Exercise | Write out the full listing, matching it line for line.

Source material |
== Segment start ==

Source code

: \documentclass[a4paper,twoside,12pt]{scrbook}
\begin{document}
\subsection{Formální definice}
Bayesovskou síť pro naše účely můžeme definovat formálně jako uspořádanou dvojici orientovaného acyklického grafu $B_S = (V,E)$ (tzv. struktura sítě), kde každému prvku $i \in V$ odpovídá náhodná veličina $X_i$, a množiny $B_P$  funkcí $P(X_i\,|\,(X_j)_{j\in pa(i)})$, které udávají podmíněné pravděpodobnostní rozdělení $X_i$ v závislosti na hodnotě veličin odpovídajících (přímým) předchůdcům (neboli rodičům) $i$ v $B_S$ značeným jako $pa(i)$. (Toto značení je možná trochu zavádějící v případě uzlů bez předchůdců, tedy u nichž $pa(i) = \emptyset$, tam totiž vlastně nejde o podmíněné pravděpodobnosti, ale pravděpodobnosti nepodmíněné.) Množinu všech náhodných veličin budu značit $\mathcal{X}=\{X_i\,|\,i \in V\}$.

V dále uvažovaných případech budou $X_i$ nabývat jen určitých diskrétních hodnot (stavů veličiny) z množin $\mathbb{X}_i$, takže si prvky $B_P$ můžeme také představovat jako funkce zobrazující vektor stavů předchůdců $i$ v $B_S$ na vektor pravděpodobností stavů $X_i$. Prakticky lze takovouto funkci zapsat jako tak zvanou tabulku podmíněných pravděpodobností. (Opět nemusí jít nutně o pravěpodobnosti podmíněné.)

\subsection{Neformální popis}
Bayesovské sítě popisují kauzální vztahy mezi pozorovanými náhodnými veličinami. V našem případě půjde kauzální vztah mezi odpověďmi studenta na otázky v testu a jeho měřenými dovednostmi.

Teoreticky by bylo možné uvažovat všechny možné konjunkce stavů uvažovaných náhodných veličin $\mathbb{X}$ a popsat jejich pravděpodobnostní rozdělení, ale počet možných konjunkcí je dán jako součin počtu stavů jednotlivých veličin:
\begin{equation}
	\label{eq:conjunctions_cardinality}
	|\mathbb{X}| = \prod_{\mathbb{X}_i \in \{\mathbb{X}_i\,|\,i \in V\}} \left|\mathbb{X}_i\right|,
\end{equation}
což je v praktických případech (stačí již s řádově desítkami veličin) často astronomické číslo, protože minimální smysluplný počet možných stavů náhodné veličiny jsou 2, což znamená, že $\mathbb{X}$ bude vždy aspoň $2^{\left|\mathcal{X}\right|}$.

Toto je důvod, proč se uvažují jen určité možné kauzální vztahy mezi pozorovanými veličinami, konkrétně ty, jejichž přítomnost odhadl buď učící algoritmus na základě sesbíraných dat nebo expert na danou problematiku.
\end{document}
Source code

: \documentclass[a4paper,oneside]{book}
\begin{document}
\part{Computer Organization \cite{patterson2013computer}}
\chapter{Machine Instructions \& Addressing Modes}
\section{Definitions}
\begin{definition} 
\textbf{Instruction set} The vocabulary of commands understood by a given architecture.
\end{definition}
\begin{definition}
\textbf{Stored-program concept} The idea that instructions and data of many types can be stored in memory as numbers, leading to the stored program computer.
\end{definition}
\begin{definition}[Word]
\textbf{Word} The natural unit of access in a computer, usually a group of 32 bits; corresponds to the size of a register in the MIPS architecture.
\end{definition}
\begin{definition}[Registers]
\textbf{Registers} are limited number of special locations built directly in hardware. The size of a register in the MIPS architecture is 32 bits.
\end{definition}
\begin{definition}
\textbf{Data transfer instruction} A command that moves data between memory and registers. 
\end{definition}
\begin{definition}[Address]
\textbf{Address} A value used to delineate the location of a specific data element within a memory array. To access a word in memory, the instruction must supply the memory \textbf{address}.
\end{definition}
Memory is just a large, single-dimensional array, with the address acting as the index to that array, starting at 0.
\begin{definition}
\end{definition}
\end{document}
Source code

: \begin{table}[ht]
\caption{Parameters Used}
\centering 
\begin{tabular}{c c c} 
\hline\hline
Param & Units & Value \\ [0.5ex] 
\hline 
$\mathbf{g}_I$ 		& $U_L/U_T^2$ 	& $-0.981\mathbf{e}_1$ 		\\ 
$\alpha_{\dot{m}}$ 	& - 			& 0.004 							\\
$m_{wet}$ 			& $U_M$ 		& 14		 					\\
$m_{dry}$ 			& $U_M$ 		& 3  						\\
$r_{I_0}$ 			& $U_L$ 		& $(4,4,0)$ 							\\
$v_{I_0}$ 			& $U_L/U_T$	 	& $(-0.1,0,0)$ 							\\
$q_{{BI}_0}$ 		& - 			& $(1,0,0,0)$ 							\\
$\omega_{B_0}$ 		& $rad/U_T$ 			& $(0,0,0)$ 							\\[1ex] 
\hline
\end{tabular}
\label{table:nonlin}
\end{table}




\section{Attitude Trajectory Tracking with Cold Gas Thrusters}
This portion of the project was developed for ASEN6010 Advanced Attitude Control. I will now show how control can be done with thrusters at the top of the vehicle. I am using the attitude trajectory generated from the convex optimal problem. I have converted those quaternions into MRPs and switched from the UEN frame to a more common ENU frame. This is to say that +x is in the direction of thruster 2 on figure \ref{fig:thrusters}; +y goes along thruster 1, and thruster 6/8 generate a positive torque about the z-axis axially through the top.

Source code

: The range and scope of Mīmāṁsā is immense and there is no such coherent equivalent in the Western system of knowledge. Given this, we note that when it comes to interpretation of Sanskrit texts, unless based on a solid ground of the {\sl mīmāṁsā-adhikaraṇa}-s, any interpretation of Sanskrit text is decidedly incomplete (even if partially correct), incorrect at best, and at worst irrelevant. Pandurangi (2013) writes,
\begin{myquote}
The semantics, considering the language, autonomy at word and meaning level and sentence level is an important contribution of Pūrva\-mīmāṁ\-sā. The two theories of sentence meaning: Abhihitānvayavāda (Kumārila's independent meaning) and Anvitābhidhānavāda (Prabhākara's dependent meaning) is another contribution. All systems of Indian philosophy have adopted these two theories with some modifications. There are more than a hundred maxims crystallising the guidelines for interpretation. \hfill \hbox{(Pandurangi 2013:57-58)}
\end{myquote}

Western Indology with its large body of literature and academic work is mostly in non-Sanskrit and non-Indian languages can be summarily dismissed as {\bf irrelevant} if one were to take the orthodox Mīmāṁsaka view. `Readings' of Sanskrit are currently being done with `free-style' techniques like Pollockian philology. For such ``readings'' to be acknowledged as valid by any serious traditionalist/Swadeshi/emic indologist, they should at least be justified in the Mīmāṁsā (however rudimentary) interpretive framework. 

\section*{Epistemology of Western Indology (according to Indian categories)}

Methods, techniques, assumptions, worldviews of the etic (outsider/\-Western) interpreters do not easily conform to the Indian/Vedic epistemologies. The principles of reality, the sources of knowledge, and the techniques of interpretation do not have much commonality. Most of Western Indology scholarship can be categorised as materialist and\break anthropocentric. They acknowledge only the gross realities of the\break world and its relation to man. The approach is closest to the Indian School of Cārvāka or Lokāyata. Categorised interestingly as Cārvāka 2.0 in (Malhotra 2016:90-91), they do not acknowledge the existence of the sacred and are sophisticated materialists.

== Segment end ==

Result for this exercise |
Source code

: \documentclass[a4paper,twoside,12pt]{scrbook}
\begin{document}
\subsection{Formální definice}
Bayesovskou síť pro naše účely můžeme definovat formálně jako uspořádanou dvojici orientovaného acyklického grafu $B_S = (V,E)$ (tzv. struktura sítě), kde každému prvku $i \in V$ odpovídá náhodná veličina $X_i$, a množiny $B_P$  funkcí $P(X_i\,|\,(X_j)_{j\in pa(i)})$, které udávají podmíněné pravděpodobnostní rozdělení $X_i$ v závislosti na hodnotě veličin odpovídajících (přímým) předchůdcům (neboli rodičům) $i$ v $B_S$ značeným jako $pa(i)$. (Toto značení je možná trochu zavádějící v případě uzlů bez předchůdců, tedy u nichž $pa(i) = \emptyset$, tam totiž vlastně nejde o podmíněné pravděpodobnosti, ale pravděpodobnosti nepodmíněné.) Množinu všech náhodných veličin budu značit $\mathcal{X}=\{X_i\,|\,i \in V\}$.

V dále uvažovaných případech budou $X_i$ nabývat jen určitých diskrétních hodnot (stavů veličiny) z množin $\mathbb{X}_i$, takže si prvky $B_P$ můžeme také představovat jako funkce zobrazující vektor stavů předchůdců $i$ v $B_S$ na vektor pravděpodobností stavů $X_i$. Prakticky lze takovouto funkci zapsat jako tak zvanou tabulku podmíněných pravděpodobností. (Opět nemusí jít nutně o pravěpodobnosti podmíněné.)

\subsection{Neformální popis}
Bayesovské sítě popisují kauzální vztahy mezi pozorovanými náhodnými veličinami. V našem případě půjde kauzální vztah mezi odpověďmi studenta na otázky v testu a jeho měřenými dovednostmi.

Teoreticky by bylo možné uvažovat všechny možné konjunkce stavů uvažovaných náhodných veličin $\mathbb{X}$ a popsat jejich pravděpodobnostní rozdělení, ale počet možných konjunkcí je dán jako součin počtu stavů jednotlivých veličin:
\begin{equation}
	\label{eq:conjunctions_cardinality}
	|\mathbb{X}| = \prod_{\mathbb{X}_i \in \{\mathbb{X}_i\,|\,i \in V\}} \left|\mathbb{X}_i\right|,
\end{equation}
což je v praktických případech (stačí již s řádově desítkami veličin) často astronomické číslo, protože minimální smysluplný počet možných stavů náhodné veličiny jsou 2, což znamená, že $\mathbb{X}$ bude vždy aspoň $2^{\left|\mathcal{X}\right|}$.

Toto je důvod, proč se uvažují jen určité možné kauzální vztahy mezi pozorovanými veličinami, konkrétně ty, jejichž přítomnost odhadl buď učící algoritmus na základě sesbíraných dat nebo expert na danou problematiku.
\end{document}
Source code

: \documentclass[a4paper,oneside]{book}
\begin{document}
\part{Computer Organization \cite{patterson2013computer}}
\chapter{Machine Instructions \& Addressing Modes}
\section{Definitions}
\begin{definition} 
\textbf{Instruction set} The vocabulary of commands understood by a given architecture.
\end{definition}
\begin{definition}
\textbf{Stored-program concept} The idea that instructions and data of many types can be stored in memory as numbers, leading to the stored program computer.
\end{definition}
\begin{definition}[Word]
\textbf{Word} The natural unit of access in a computer, usually a group of 32 bits; corresponds to the size of a register in the MIPS architecture.
\end{definition}
\begin{definition}[Registers]
\textbf{Registers} are limited number of special locations built directly in hardware. The size of a register in the MIPS architecture is 32 bits.
\end{definition}
\begin{definition}
\textbf{Data transfer instruction} A command that moves data between memory and registers. 
\end{definition}
\begin{definition}[Address]
\textbf{Address} A value used to delineate the location of a specific data element within a memory array. To access a word in memory, the instruction must supply the memory \textbf{address}.
\end{definition}
Memory is just a large, single-dimensional array, with the address acting as the index to that array, starting at 0.
\begin{definition}
\end{definition}
\end{document}
Source code

: \begin{table}[ht]
\caption{Parameters Used}
\centering 
\begin{tabular}{c c c} 
\hline\hline
Param & Units & Value \\ [0.5ex] 
\hline 
$\mathbf{g}_I$ 		& $U_L/U_T^2$ 	& $-0.981\mathbf{e}_1$ 		\\ 
$\alpha_{\dot{m}}$ 	& - 			& 0.004 							\\
$m_{wet}$ 			& $U_M$ 		& 14		 					\\
$m_{dry}$ 			& $U_M$ 		& 3  						\\
$r_{I_0}$ 			& $U_L$ 		& $(4,4,0)$ 							\\
$v_{I_0}$ 			& $U_L/U_T$	 	& $(-0.1,0,0)$ 							\\
$q_{{BI}_0}$ 		& - 			& $(1,0,0,0)$ 							\\
$\omega_{B_0}$ 		& $rad/U_T$ 			& $(0,0,0)$ 							\\[1ex] 
\hline
\end{tabular}
\label{table:nonlin}
\end{table}




\section{Attitude Trajectory Tracking with Cold Gas Thrusters}
This portion of the project was developed for ASEN6010 Advanced Attitude Control. I will now show how control can be done with thrusters at the top of the vehicle. I am using the attitude trajectory generated from the convex optimal problem. I have converted those quaternions into MRPs and switched from the UEN frame to a more common ENU frame. This is to say that +x is in the direction of thruster 2 on figure \ref{fig:thrusters}; +y goes along thruster 1, and thruster 6/8 generate a positive torque about the z-axis axially through the top.

Source code

: The range and scope of Mīmāṁsā is immense and there is no such coherent equivalent in the Western system of knowledge. Given this, we note that when it comes to interpretation of Sanskrit texts, unless based on a solid ground of the {\sl mīmāṁsā-adhikaraṇa}-s, any interpretation of Sanskrit text is decidedly incomplete (even if partially correct), incorrect at best, and at worst irrelevant. Pandurangi (2013) writes,
\begin{myquote}
The semantics, considering the language, autonomy at word and meaning level and sentence level is an important contribution of Pūrva\-mīmāṁ\-sā. The two theories of sentence meaning: Abhihitānvayavāda (Kumārila's independent meaning) and Anvitābhidhānavāda (Prabhākara's dependent meaning) is another contribution. All systems of Indian philosophy have adopted these two theories with some modifications. There are more than a hundred maxims crystallising the guidelines for interpretation. \hfill \hbox{(Pandurangi 2013:57-58)}
\end{myquote}

Western Indology with its large body of literature and academic work is mostly in non-Sanskrit and non-Indian languages can be summarily dismissed as {\bf irrelevant} if one were to take the orthodox Mīmāṁsaka view. `Readings' of Sanskrit are currently being done with `free-style' techniques like Pollockian philology. For such ``readings'' to be acknowledged as valid by any serious traditionalist/Swadeshi/emic indologist, they should at least be justified in the Mīmāṁsā (however rudimentary) interpretive framework. 

\section*{Epistemology of Western Indology (according to Indian categories)}

Methods, techniques, assumptions, worldviews of the etic (outsider/\-Western) interpreters do not easily conform to the Indian/Vedic epistemologies. The principles of reality, the sources of knowledge, and the techniques of interpretation do not have much commonality. Most of Western Indology scholarship can be categorised as materialist and\break anthropocentric. They acknowledge only the gross realities of the\break world and its relation to man. The approach is closest to the Indian School of Cārvāka or Lokāyata. Categorised interestingly as Cārvāka 2.0 in (Malhotra 2016:90-91), they do not acknowledge the existence of the sacred and are sophisticated materialists.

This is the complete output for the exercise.